Já chegamos com temas que parecem complicados e quase fazem tensionar as sobrancelhas, né?! Mas calma! Aqui nosso papel é justamente aproximar esses debates do dia a dia das periferias e apontar caminhos para os nossos.
Quer ver? Eu te apresento então a Suellen, que tem 26 anos, é psicóloga e trabalha nas periferias de São Paulo. Ela puxou debates centrais para o 20 de novembro, Dia da Consciência Negra - e uma das datas mais importantes deste país, diga-se! Sua experiência resume muito do que a gente discute sobre justiça racial.

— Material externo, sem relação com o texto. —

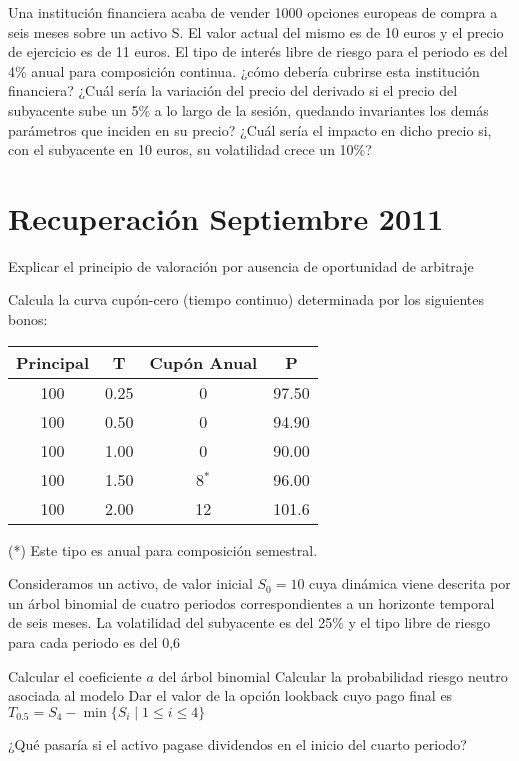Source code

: \begin{problem}[4]
Una institución financiera acaba de vender 1000 opciones europeas de compra a seis meses sobre
un activo S. El valor actual del mismo es de 10 euros y el precio de ejercicio es de 11 euros. El tipo
de interés libre de riesgo para el periodo es del 4\% anual para composición continua.
\ppart ¿cómo debería cubrirse esta institución financiera?
\ppart ¿Cuál sería la variación del precio del derivado si el precio del subyacente sube un 5\% a lo largo de la sesión, quedando invariantes los demás parámetros que inciden en su precio?
\ppart ¿Cuál sería el impacto en dicho precio si, con el subyacente en 10 euros, su volatilidad crece un 10\%?

\solution
\end{problem}

\section{Recuperación Septiembre 2011}
\begin{problem}[1]
Explicar el principio de valoración por ausencia de oportunidad de arbitraje
\solution
\end{problem}

\begin{problem}[2]
Calcula la curva cupón-cero (tiempo continuo) determinada por los siguientes bonos:

\begin{center}
\begin{tabular}{cccc}
\hline
\textbf{Principal} & \textbf{T} & \textbf{Cupón Anual} & \textbf{P} \\
\hline
100 & 0.25 & 0 & 97.50\\
100 & 0.50 & 0 & 94.90\\
100 & 1.00 & 0 & 90.00\\
100 & 1.50 & 8$^*$ & 96.00\\
100 & 2.00 & 12 & 101.6\\
\hline
\end{tabular}
\end{center}
(*) Este tipo es anual para composición semestral.
\solution

\end{problem}

\begin{problem}[3]
Consideramos un activo, de valor inicial $S_0 = 10$ cuya dinámica viene descrita por un árbol binomial
de cuatro periodos correspondientes a un horizonte temporal de seis meses. La volatilidad del
subyacente es del 25\% y el tipo libre de riesgo para cada periodo es del 0,6%

\ppart Calcular el coeficiente $a$ del árbol binomial
\ppart Calcular la probabilidad riesgo neutro asociada al modelo
\ppart Dar el valor de la opción lookback cuyo pago final es $T_{0.5}=S_4-\min\{S_i \mid 1 \leq i \leq 4\}$

\ppart ¿Qué pasaría si el activo pagase dividendos en el inicio del cuarto periodo?
\solution

\end{problem}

E é nessa toada que a gente segue neste dezembro. Chegamos recheados de análises políticas para os próximos quatro anos nas quebradas, mas também de olho em assuntos que dialogam direto com quem mora da ponte pra cá: escala 6x1, pressão imobiliária sobre espaços públicos de lazer e histórias de pessoas inspiradoras que transformam as quebradas.
Bora nessa?
‘Merecemos mais dignidade que a escala 6X1’

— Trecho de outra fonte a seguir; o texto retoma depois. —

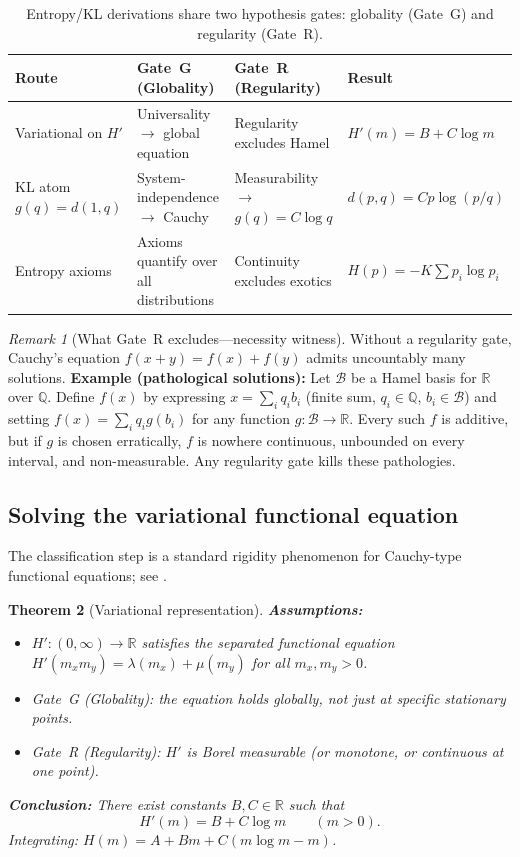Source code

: \documentclass[11pt]{article}
\newtheorem{theorem}{Theorem}[section]
\theoremstyle{definition}
\theoremstyle{remark}
\newtheorem{remark}[theorem]{Remark}
\begin{document}
\begin{table}[h]
\centering
\footnotesize
\begin{tabular}{|l|l|l|l|}
\hline
\textbf{Route} & \textbf{Gate~G (Globality)} & \textbf{Gate~R (Regularity)} & \textbf{Result}\\
\hline
Variational on $H'$ &
Universality $\to$ global equation &
Regularity excludes Hamel &
$H'(m)=B+C\log m$\\
\hline
KL atom $g(q)=d(1,q)$ &
System-independence $\to$ Cauchy &
Measurability $\to$ $g(q)=C\log q$ &
$d(p,q)=Cp\log(p/q)$\\
\hline
Entropy axioms &
Axioms quantify over all distributions &
Continuity excludes exotics &
$H(p)=-K\sum p_i\log p_i$\\
\hline
\end{tabular}
\caption{Entropy/KL derivations share two hypothesis gates: globality (Gate~G) and regularity (Gate~R).}
\end{table}

\begin{remark}[What Gate~R excludes---necessity witness]
Without a regularity gate, Cauchy's equation $f(x+y)=f(x)+f(y)$ admits uncountably many solutions.
\textbf{Example (pathological solutions):} Let $\mathcal{B}$ be a Hamel basis for $\mathbb{R}$ over $\mathbb{Q}$.
Define $f(x)$ by expressing $x=\sum_{i} q_i b_i$ (finite sum, $q_i\in\mathbb{Q}$, $b_i\in\mathcal{B}$)
and setting $f(x)=\sum_i q_i g(b_i)$ for any function $g:\mathcal{B}\to\mathbb{R}$.
Every such $f$ is additive, but if $g$ is chosen erratically, $f$ is nowhere continuous, unbounded
on every interval, and non-measurable.  Any regularity gate kills these pathologies.
\end{remark}

\subsection{Solving the variational functional equation}

The classification step is a standard rigidity phenomenon for Cauchy-type functional equations; see
\cite{Aczel1966,Kuczma2009}.

\begin{theorem}[Variational representation]
\textbf{Assumptions:}
\begin{itemize}
\item $H':(0,\infty)\to\mathbb{R}$ satisfies the separated functional equation
$H'(m_x m_y)=\lambda(m_x)+\mu(m_y)$ for all $m_x,m_y>0$.
\item Gate~G (Globality): the equation holds globally, not just at specific stationary points.
\item Gate~R (Regularity): $H'$ is Borel measurable (or monotone, or continuous at one point).
\end{itemize}
\textbf{Conclusion:}
There exist constants $B,C\in\mathbb{R}$ such that
\[
H'(m)=B+C\log m \qquad(m>0).
\]
Integrating: $H(m)=A + Bm + C(m\log m - m)$.
\end{theorem}
\end{document}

“É como se vivêssemos só para o trabalho. Não vejo meus filhos crescerem, não consigo participar dos encontros em família”. O relato emocionado é da caixa de supermercado Luíza Aguiar, 38, que há 4 anos trabalha na escala 6X1 no Jardim João XXIII, zona oeste de São Paulo.
Milhares de outras mulheres negras e periféricas vivem a realidade de trabalhar seis dias na semana e folgar apenas um, sem tempo para cuidar de si e da família ou de terem direito ao lazer e ao estudo. A realidade delas ganhou luz no último mês, após a deputada federal Erika Hilton (PSOL-SP) apresentar uma PEC (Proposta de Emenda à Constituição) para reduzir a jornada semanal máxima de trabalho de 44 para 36 horas e por fim a escala 6X1.
‘Eu folgo atualmente nas quartas-feiras, e basicamente faço as tarefas de casa que se acumulam durante a semana e tento descansar. O lazer se limita a assistir algo nos streaming’
Washington Lima Soares, 37, assistente de loja e morador do Capão Redondo
A Agência Mural ouviu trabalhadores periféricos que trabalham nesse regime para entender os impactos da escala 6X1 em suas vidas.
Vale lembrar que países como Noruega, Suécia, Dinamarca e Finlândia já apostam em uma carga de trabalho reduzida. O Brasil, ao lado de Estados Unidos, México, China e Índia, ainda utilizam o modelo de 6×1. Agora, após o resultado do processo de mobilização social, haverá desafios pela frente. A PEC ainda não foi votada.
Obrigada, Miltão!
“E esse pipa aí, da hora? Aonde você comprou?”. “Pô, foi no meu vizinho lá, o Hamilton.” “Será que ele faz um pra mim também?”. Com um legado de alegria e defesa das brincadeiras de rua, faleceu em novembro Hamilton Souza Silva, 53, o Miltão Pipas, em decorrência de um câncer na região bucal.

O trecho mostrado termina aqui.